This repository contains an advanced Deep Learning model for Drug-Target Affinity (DTA) prediction. The model integrates Graph Neural Networks (GAT) for molecular representation and ESM-2 (Evolutionary Scale Modeling) for protein sequence embeddings, fused via a Bi-Directional Cross-Attention mechanism.
The goal is to accurately predict the binding affinity between a drug molecule (SMILES) and a target protein sequence, addressing the cold-start problem (unseen drugs/targets) in drug discovery.
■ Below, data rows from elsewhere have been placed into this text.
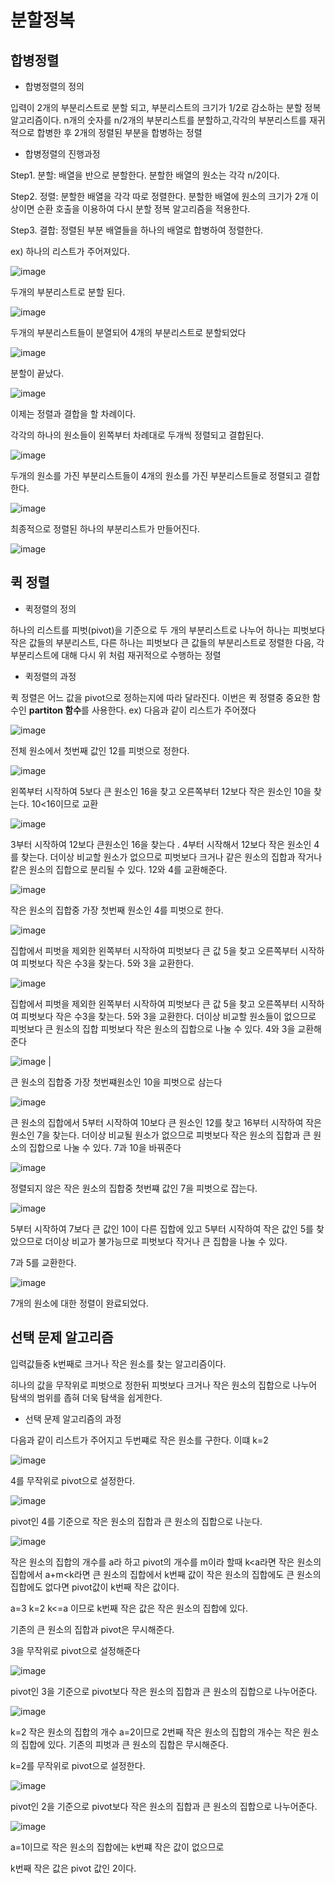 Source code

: # 분할정복

## 합병정렬 
* 합병정렬의 정의

입력이 2개의 부분리스트로 분할 되고, 부분리스트의 크기가 1/2로 감소하는 분할 정복 알고리즘이다. n개의 숫자를 n/2개의 부분리스트를 분할하고,각각의 부분리스트를 재귀적으로 합병한 후 2개의 정렬된 부분을 합병하는 정렬 

* 합병정렬의 진행과정

Step1. 분할: 배열을 반으로 분할한다. 분할한 배열의 원소는 각각 n/2이다.

Step2. 정렬: 분할한 배열을 각각 따로 정렬한다. 분할한 배열에 원소의 크기가 2개 이상이면 순환 호출을 이용하여 다시 분할 정복 알고리즘을 적용한다.

Step3. 결합: 정렬된 부분 배열들을 하나의 배열로 합병하여 정렬한다.

ex)
하나의 리스트가 주어져있다.

![image](https://user-images.githubusercontent.com/100903674/159172023-769cba27-239f-464b-b52e-88722d225f2e.png)




두개의 부분리스트로 분할 된다.

![image](https://user-images.githubusercontent.com/100903674/159172294-7cafd5eb-1f47-416a-b440-ca43affc50ee.png)


두개의 부분리스트들이 분열되어 4개의 부분리스트로 분할되었다

![image](https://user-images.githubusercontent.com/100903674/159172448-441636f9-34fe-4f6b-938a-074ec16c8021.png)


분할이 끝났다. 
 
 ![image](https://user-images.githubusercontent.com/100903674/159172336-718e610d-8bf8-4600-a5e7-f05449bbd831.png)


이제는 정렬과 결합을 할 차례이다.

각각의 하나의 원소들이 왼쪽부터 차례대로 두개씩 정렬되고 결합된다.

![image](https://user-images.githubusercontent.com/100903674/159172390-86436d19-5618-4a4d-83d1-325c65470b15.png)


두개의 원소를 가진 부분리스트들이 4개의 원소를 가진 부분리스트들로 정렬되고 결합한다.

![image](https://user-images.githubusercontent.com/100903674/159172566-a9f8d135-ec97-42c1-9fe6-83c470058338.png)

 
최종적으로 정렬된 하나의 부분리스트가 만들어진다.

![image](https://user-images.githubusercontent.com/100903674/159172404-2c423135-7541-40cb-8f44-db0a07e44f1e.png)






## 퀵 정렬

* 퀵정렬의 정의

하나의 리스트를 피벗(pivot)을 기준으로 두 개의 부분리스트로 나누어 하나는 피벗보다 작은 값들의 부분리스트, 다른 하나는 피벗보다 큰 값들의 부분리스트로 정렬한 다음, 각 부분리스트에 대해 다시 위 처럼 재귀적으로 수행하는 정렬


* 퀵정렬의 과정

퀵 정렬은 어느 값을 pivot으로 정하는지에 따라 달라진다. 이번은 퀵 정렬중 중요한 함수인 **partiton 함수**를 사용한다.
ex)
다음과 같이 리스트가 주어졌다

![image](https://user-images.githubusercontent.com/100903674/159172669-8f0cf37a-2c16-4c7a-b5fa-851c4b275f55.png)


전체 원소에서 첫번째 값인 12를 피벗으로 정한다.

![image](https://user-images.githubusercontent.com/100903674/159172691-b9b025af-94ea-4038-8979-0e23bdc7a7e5.png)


왼쪽부터 시작하여 5보다 큰 원소인 16을 찾고 오른쪽부터 12보다 작은 원소인 10을 찾는다. 10<16이므로 교환

![image](https://user-images.githubusercontent.com/100903674/159172704-b93ceaed-e7bb-41a4-a310-c3a6619c80bc.png)


3부터 시작하여 12보다 큰원소인 16을 찾는다 . 4부터 시작해서 12보다 작은 원소인 4를 찾는다. 더이상 비교할 원소가 없으므로 피벗보다 크거나 같은 원소의 집합과 작거나 캍은 원소의 집합으로 분리될 수 있다. 12와 4를 교환해준다.

![image](https://user-images.githubusercontent.com/100903674/159172722-11c1c90e-0e31-4c0b-8e40-2ca22bc72cab.png)


작은 원소의 집합중 가장 첫번째 원소인 4를 피벗으로 한다.

![image](https://user-images.githubusercontent.com/100903674/159172742-f5e11151-b0a9-4b96-9dab-34c8d204e228.png)

집합에서 피벗을 제외한 왼쪽부터 시작하여 피벗보다 큰 값 5을 찾고 오른쪽부터 시작하여 피벗보다 작은 수3을 찾는다. 5와 3을 교환한다.

![image](https://user-images.githubusercontent.com/100903674/159172776-0c9d7a7c-ddc4-40c5-8bb2-6bc1738d6ceb.png)




집합에서 피벗을 제외한 왼쪽부터 시작하여 피벗보다 큰 값 5을 찾고 오른쪽부터 시작하여 피벗보다 작은 수3을 찾는다. 5와 3을 교환한다.
더이상 비교할 원소들이 없으므로 피벗보다 큰 원소의 집합 피벗보다 작은 원소의 집합으로 나눌 수 있다. 4와 3을 교환해준다

  ![image](https://user-images.githubusercontent.com/100903674/159172800-0662d667-c1bd-4750-bf80-12a2b88f0ca1.png)
                     |

큰 원소의 집합중 가장 첫번쨰원소인 10을 피벗으로 삼는다

![image](https://user-images.githubusercontent.com/100903674/159172815-0046081a-2dfe-445a-89dd-b4ea1d8223e8.png)


큰 원소의 집합에서 5부터 시작하여 10보다 큰 원소인 12를 찾고 16부터 시작하여 작은 원소인 7을 찾는다.
더이상 비교될 원소가 없으므로 피벗보다 작은 원소의 집합과 큰 원소의 집합으로 나눌 수 있다. 7과 10을 바꿔준다

![image](https://user-images.githubusercontent.com/100903674/159172846-7c863d21-3da5-4172-9dd6-1529bf1f7c4a.png)


정렬되지 않은 작은 원소의 집합중 첫번쨰 값인 7을 피벗으로 잡는다.

![image](https://user-images.githubusercontent.com/100903674/159172865-537149b2-8452-49e9-a77c-357a80385306.png)


5부터 시작하여 7보다 큰 값인 10이 다른 집합에 있고 5부터 시작하여 작은 값인 5를 찾았으므로 더이상 비교가 불가능므로 피벗보다 작거나 큰 집합을 나눌 수 있다.

7과 5를 교환한다.

![image](https://user-images.githubusercontent.com/100903674/159172884-f79624ac-6994-4c16-b40a-d025eda3ec30.png)


7개의 원소에 대한 정렬이 완료되었다.

## 선택 문제 알고리즘
입력값들중 k번째로 크거나 작은  원소를 찾는 알고리즘이다.

히나의 값을 무작위로 피벗으로 정한뒤 피벗보다 크거나 작은 원소의 집합으로 나누어 탐색의 범위를 좁혀 더욱 탐색을 쉽게한다.

* 선택 문제 알고리즘의 과정

다음과 같이 리스트가 주어지고 두번쨰로 작은 원소를 구한다. 이떄 k=2

![image](https://user-images.githubusercontent.com/100903674/159172920-23320e47-323a-4694-bd79-f9bfc06bc1bd.png)



4를  무작위로 pivot으로 설정한다. 

![image](https://user-images.githubusercontent.com/100903674/159172968-8b15ca51-c6ab-4303-b2ac-706ff4be6e59.png)


pivot인 4를 기준으로 작은 원소의 집합과 큰 원소의 집합으로 나눈다.

![image](https://user-images.githubusercontent.com/100903674/159172996-97bbd4cb-c165-43f8-899d-e57450d292b7.png)


작은 원소의 집합의 개수를 a라 하고 pivot의 개수를 m이라 할때 
k<a라면 작은 원소의 집합에서
a+m<k라면 큰 원소의 집합에서
k번째 값이 작은 원소의 집합에도 큰 원소의 집합에도 없다면 pivot값이 k번째 작은 값이다.

a=3
k=2
k<=a 이므로 
k번째 작은 값은 작은 원소의 집합에 있다.

기존의 큰 원소의 집합과 pivot은 무시해준다.


3을 무작위로 pivot으로 설정해준다

![image](https://user-images.githubusercontent.com/100903674/159173111-6e51b469-96ca-47cf-a820-1bf9404a2a2f.png)



pivot인 3을 기준으로 pivot보다 작은 원소의 집합과 큰 원소의 집합으로 나누어준다.

![image](https://user-images.githubusercontent.com/100903674/159173131-6920adf5-2460-4e80-9423-e68030628246.png)

k=2
작은 원소의 집합의 개수 a=2이므로
2번째 작은 원소의 집합의 개수는 작은 원소의 집합에 있다.
기존의 피벗과 큰 원소의 집합은 무시해준다.

k=2를 무작위로 pivot으로 설정한다.

![image](https://user-images.githubusercontent.com/100903674/159173157-026be1b1-979b-42b9-9170-f192653d3780.png)


pivot인 2을 기준으로 pivot보다 작은 원소의 집합과 큰 원소의 집합으로 나누어준다.

![image](https://user-images.githubusercontent.com/100903674/159173178-08df2535-f0b7-4708-8135-1652b9b65b04.png)


a=1이므로 작은 원소의 집합에는 k번쨰 작은 값이 없으므로

k번째 작은 값은 pivot 값인 2이다.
- Protein Encoder: Utilizes ESM-2 (650M parameter) pre-trained protein language model for rich sequence representations.
- Drug Encoder: Graph Attention Network (GAT) to capture structural information of drug molecules.
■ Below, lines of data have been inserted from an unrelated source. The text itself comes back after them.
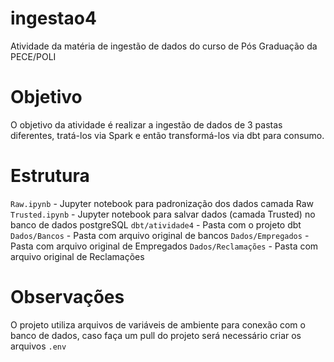 # ingestao4
Atividade da matéria de ingestão de dados do curso de Pós Graduação da PECE/POLI


# Objetivo

O objetivo da atividade é realizar a ingestão de dados de 3 pastas diferentes, tratá-los via Spark e então transformá-los via dbt para consumo.

# Estrutura

`Raw.ipynb` - Jupyter notebook para padronização dos dados camada Raw
`Trusted.ipynb` - Jupyter notebook para salvar dados (camada Trusted) no banco de dados postgreSQL
`dbt/atividade4` - Pasta com o projeto dbt
`Dados/Bancos` - Pasta com arquivo original de bancos
`Dados/Empregados` - Pasta com arquivo original de Empregados
`Dados/Reclamações` - Pasta com arquivo original de Reclamações

# Observações

O projeto utiliza arquivos de variáveis de ambiente para conexão com o banco de dados, caso faça um pull do projeto será necessário criar os arquivos `.env`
- Attention Mechanism: Bi-Directional Cross-Attention (Drug-to-Protein & Protein-to-Drug) to model specific molecular interactions.
- Robust Evaluation: Implements Cold-Drug and Cold-Target generic splits to test generalization capabilities.
- Metrics: Evaluated using MDSE (Mean Squared Error) and CI (Concordance Index).
- MSE: ~0.46
- Concordance Index (CI): ~0.79
- ESM-2: Lin et al., "Language models of protein sequences at the scale of evolution to structure optimization", 2022.
- GraphDTA: Nguyen et al., "GraphDTA: Predicting drug–target binding affinity with graph neural networks", 2021.